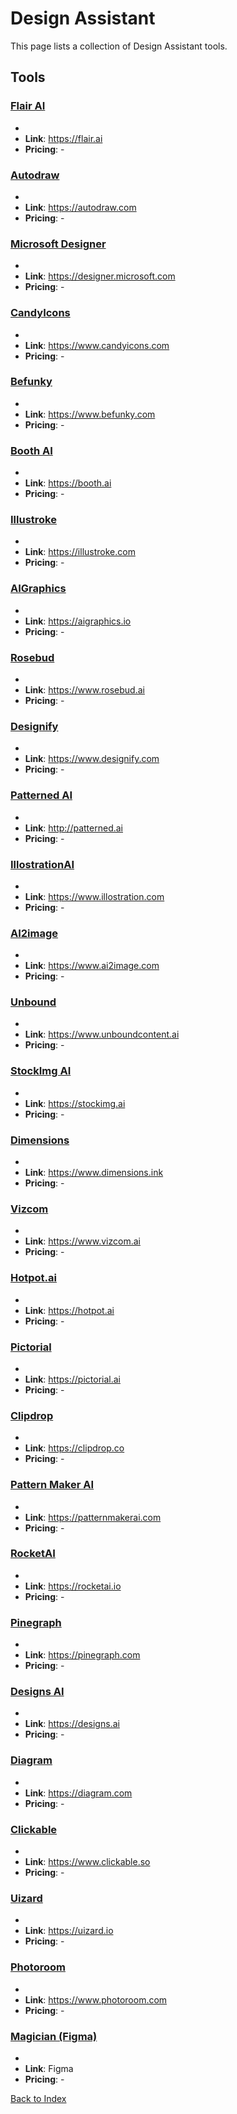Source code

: # Design Assistant

This page lists a collection of Design Assistant tools.

## Tools

### [Flair AI](https://flair.ai)
-
- **Link**: https://flair.ai
- **Pricing**: -

### [Autodraw](https://autodraw.com)
-
- **Link**: https://autodraw.com
- **Pricing**: -

### [Microsoft Designer](https://designer.microsoft.com)
-
- **Link**: https://designer.microsoft.com
- **Pricing**: -

### [CandyIcons](https://www.candyicons.com)
-
- **Link**: https://www.candyicons.com
- **Pricing**: -

### [Befunky](https://www.befunky.com)
-
- **Link**: https://www.befunky.com
- **Pricing**: -

### [Booth AI](https://booth.ai)
-
- **Link**: https://booth.ai
- **Pricing**: -

### [Illustroke](https://illustroke.com)
-
- **Link**: https://illustroke.com
- **Pricing**: -

### [AIGraphics](https://aigraphics.io)
-
- **Link**: https://aigraphics.io
- **Pricing**: -

### [Rosebud](https://www.rosebud.ai)
-
- **Link**: https://www.rosebud.ai
- **Pricing**: -

### [Designify](https://www.designify.com)
-
- **Link**: https://www.designify.com
- **Pricing**: -

### [Patterned AI](http://patterned.ai)
-
- **Link**: http://patterned.ai
- **Pricing**: -

### [IllostrationAI](https://www.illostration.com)
-
- **Link**: https://www.illostration.com
- **Pricing**: -

### [AI2image](https://www.ai2image.com)
-
- **Link**: https://www.ai2image.com
- **Pricing**: -

### [Unbound](https://www.unboundcontent.ai)
-
- **Link**: https://www.unboundcontent.ai
- **Pricing**: -

### [StockImg AI](https://stockimg.ai)
-
- **Link**: https://stockimg.ai
- **Pricing**: -

### [Dimensions](https://www.dimensions.ink)
-
- **Link**: https://www.dimensions.ink
- **Pricing**: -

### [Vizcom](https://www.vizcom.ai)
-
- **Link**: https://www.vizcom.ai
- **Pricing**: -

### [Hotpot.ai](https://hotpot.ai)
-
- **Link**: https://hotpot.ai
- **Pricing**: -

### [Pictorial](https://pictorial.ai)
-
- **Link**: https://pictorial.ai
- **Pricing**: -

### [Clipdrop](https://clipdrop.co)
-
- **Link**: https://clipdrop.co
- **Pricing**: -

### [Pattern Maker AI](https://patternmakerai.com)
-
- **Link**: https://patternmakerai.com
- **Pricing**: -

### [RocketAI](https://rocketai.io)
-
- **Link**: https://rocketai.io
- **Pricing**: -

### [Pinegraph](https://pinegraph.com)
-
- **Link**: https://pinegraph.com
- **Pricing**: -

### [Designs AI](https://designs.ai)
-
- **Link**: https://designs.ai
- **Pricing**: -

### [Diagram](https://diagram.com)
-
- **Link**: https://diagram.com
- **Pricing**: -

### [Clickable](https://www.clickable.so)
-
- **Link**: https://www.clickable.so
- **Pricing**: -

### [Uizard](https://uizard.io)
-
- **Link**: https://uizard.io
- **Pricing**: -

### [Photoroom](https://www.photoroom.com)
-
- **Link**: https://www.photoroom.com
- **Pricing**: -

### [Magician (Figma)](Figma)
-
- **Link**: Figma
- **Pricing**: -


[Back to Index](README.MD)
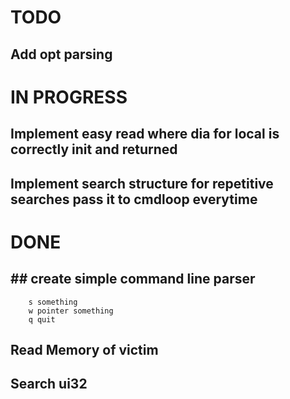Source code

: # TODO
## Add opt parsing


# IN PROGRESS
## Implement easy read where dia for local is correctly init and returned
## Implement search structure for repetitive searches pass it to cmdloop everytime

# DONE
## ## create simple command line parser 
        s something
        w pointer something
        q quit
## Read Memory of victim
## Search ui32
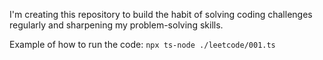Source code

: I'm creating this repository to build the habit of solving coding challenges regularly and sharpening my problem-solving skills.

Example of how to run the code:
`npx ts-node ./leetcode/001.ts`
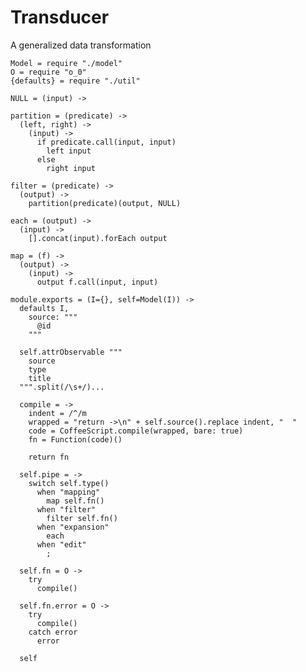 Transducer
==========

A generalized data transformation

    Model = require "./model"
    O = require "o_0"
    {defaults} = require "./util"

    NULL = (input) ->

    partition = (predicate) ->
      (left, right) ->
        (input) ->
          if predicate.call(input, input)
            left input
          else
            right input

    filter = (predicate) ->
      (output) ->
        partition(predicate)(output, NULL)

    each = (output) ->
      (input) ->
        [].concat(input).forEach output

    map = (f) ->
      (output) ->
        (input) ->
          output f.call(input, input)

    module.exports = (I={}, self=Model(I)) ->
      defaults I,
        source: """
          @id
        """

      self.attrObservable """
        source
        type
        title
      """.split(/\s+/)...

      compile = ->
        indent = /^/m
        wrapped = "return ->\n" + self.source().replace indent, "  "
        code = CoffeeScript.compile(wrapped, bare: true)
        fn = Function(code)()

        return fn

      self.pipe = ->
        switch self.type()
          when "mapping"
            map self.fn()
          when "filter"
            filter self.fn()
          when "expansion"
            each
          when "edit"
            ;

      self.fn = O ->
        try
          compile()

      self.fn.error = O ->
        try
          compile()
        catch error
          error

      self

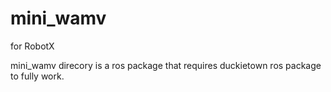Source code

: # mini_wamv
for RobotX

mini_wamv direcory is a ros package that requires duckietown ros package to fully work.
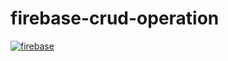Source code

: # firebase-crud-operation

[![firebase](http://img.youtube.com/vi/pabK7LRANiU/0.jpg)](http://www.youtube.com/watch?v=pabK7LRANiU "git")
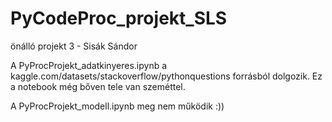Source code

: # PyCodeProc_projekt_SLS
önálló projekt 3 - Sisák Sándor

A PyProcProjekt_adatkinyeres.ipynb a kaggle.com/datasets/stackoverflow/pythonquestions forrásból dolgozik. Ez a notebook még bőven tele van szeméttel.

A PyProcProjekt_modell.ipynb meg nem működik :))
○ ○ ○ ○
* WORK ORDER
Make an exact copy of all the material, but keep the pictures out of it.

* FINAL ANSWER
Source code

: # Design Assistant

This page lists a collection of Design Assistant tools.

## Tools

### [Flair AI](https://flair.ai)
-
- **Link**: https://flair.ai
- **Pricing**: -

### [Autodraw](https://autodraw.com)
-
- **Link**: https://autodraw.com
- **Pricing**: -

### [Microsoft Designer](https://designer.microsoft.com)
-
- **Link**: https://designer.microsoft.com
- **Pricing**: -

### [CandyIcons](https://www.candyicons.com)
-
- **Link**: https://www.candyicons.com
- **Pricing**: -

### [Befunky](https://www.befunky.com)
-
- **Link**: https://www.befunky.com
- **Pricing**: -

### [Booth AI](https://booth.ai)
-
- **Link**: https://booth.ai
- **Pricing**: -

### [Illustroke](https://illustroke.com)
-
- **Link**: https://illustroke.com
- **Pricing**: -

### [AIGraphics](https://aigraphics.io)
-
- **Link**: https://aigraphics.io
- **Pricing**: -

### [Rosebud](https://www.rosebud.ai)
-
- **Link**: https://www.rosebud.ai
- **Pricing**: -

### [Designify](https://www.designify.com)
-
- **Link**: https://www.designify.com
- **Pricing**: -

### [Patterned AI](http://patterned.ai)
-
- **Link**: http://patterned.ai
- **Pricing**: -

### [IllostrationAI](https://www.illostration.com)
-
- **Link**: https://www.illostration.com
- **Pricing**: -

### [AI2image](https://www.ai2image.com)
-
- **Link**: https://www.ai2image.com
- **Pricing**: -

### [Unbound](https://www.unboundcontent.ai)
-
- **Link**: https://www.unboundcontent.ai
- **Pricing**: -

### [StockImg AI](https://stockimg.ai)
-
- **Link**: https://stockimg.ai
- **Pricing**: -

### [Dimensions](https://www.dimensions.ink)
-
- **Link**: https://www.dimensions.ink
- **Pricing**: -

### [Vizcom](https://www.vizcom.ai)
-
- **Link**: https://www.vizcom.ai
- **Pricing**: -

### [Hotpot.ai](https://hotpot.ai)
-
- **Link**: https://hotpot.ai
- **Pricing**: -

### [Pictorial](https://pictorial.ai)
-
- **Link**: https://pictorial.ai
- **Pricing**: -

### [Clipdrop](https://clipdrop.co)
-
- **Link**: https://clipdrop.co
- **Pricing**: -

### [Pattern Maker AI](https://patternmakerai.com)
-
- **Link**: https://patternmakerai.com
- **Pricing**: -

### [RocketAI](https://rocketai.io)
-
- **Link**: https://rocketai.io
- **Pricing**: -

### [Pinegraph](https://pinegraph.com)
-
- **Link**: https://pinegraph.com
- **Pricing**: -

### [Designs AI](https://designs.ai)
-
- **Link**: https://designs.ai
- **Pricing**: -

### [Diagram](https://diagram.com)
-
- **Link**: https://diagram.com
- **Pricing**: -

### [Clickable](https://www.clickable.so)
-
- **Link**: https://www.clickable.so
- **Pricing**: -

### [Uizard](https://uizard.io)
-
- **Link**: https://uizard.io
- **Pricing**: -

### [Photoroom](https://www.photoroom.com)
-
- **Link**: https://www.photoroom.com
- **Pricing**: -

### [Magician (Figma)](Figma)
-
- **Link**: Figma
- **Pricing**: -


[Back to Index](README.MD)
Source code

: # TODO
## Add opt parsing


# IN PROGRESS
## Implement easy read where dia for local is correctly init and returned
## Implement search structure for repetitive searches pass it to cmdloop everytime

# DONE
## ## create simple command line parser 
        s something
        w pointer something
        q quit
## Read Memory of victim
## Search ui32
Source code

: I'm creating this repository to build the habit of solving coding challenges regularly and sharpening my problem-solving skills.

Example of how to run the code:
`npx ts-node ./leetcode/001.ts`
 Transducer
==========

A generalized data transformation

    Model = require "./model"
    O = require "o_0"
    {defaults} = require "./util"

    NULL = (input) ->

    partition = (predicate) ->
      (left, right) ->
        (input) ->
          if predicate.call(input, input)
            left input
          else
            right input

    filter = (predicate) ->
      (output) ->
        partition(predicate)(output, NULL)

    each = (output) ->
      (input) ->
        [].concat(input).forEach output

    map = (f) ->
      (output) ->
        (input) ->
          output f.call(input, input)

    module.exports = (I={}, self=Model(I)) ->
      defaults I,
        source: """
          @id
        """

      self.attrObservable """
        source
        type
        title
      """.split(/\s+/)...

      compile = ->
        indent = /^/m
        wrapped = "return ->\n" + self.source().replace indent, "  "
        code = CoffeeScript.compile(wrapped, bare: true)
        fn = Function(code)()

        return fn

      self.pipe = ->
        switch self.type()
          when "mapping"
            map self.fn()
          when "filter"
            filter self.fn()
          when "expansion"
            each
          when "edit"
            ;

      self.fn = O ->
        try
          compile()

      self.fn.error = O ->
        try
          compile()
        catch error
          error

      self

Source code

: # mini_wamv
for RobotX

mini_wamv direcory is a ros package that requires duckietown ros package to fully work.
Source code

: # firebase-crud-operation

[![firebase](http://img.youtube.com/vi/pabK7LRANiU/0.jpg)](http://www.youtube.com/watch?v=pabK7LRANiU "git")
Source code

: # PyCodeProc_projekt_SLS
önálló projekt 3 - Sisák Sándor

A PyProcProjekt_adatkinyeres.ipynb a kaggle.com/datasets/stackoverflow/pythonquestions forrásból dolgozik. Ez a notebook még bőven tele van szeméttel.

A PyProcProjekt_modell.ipynb meg nem működik :))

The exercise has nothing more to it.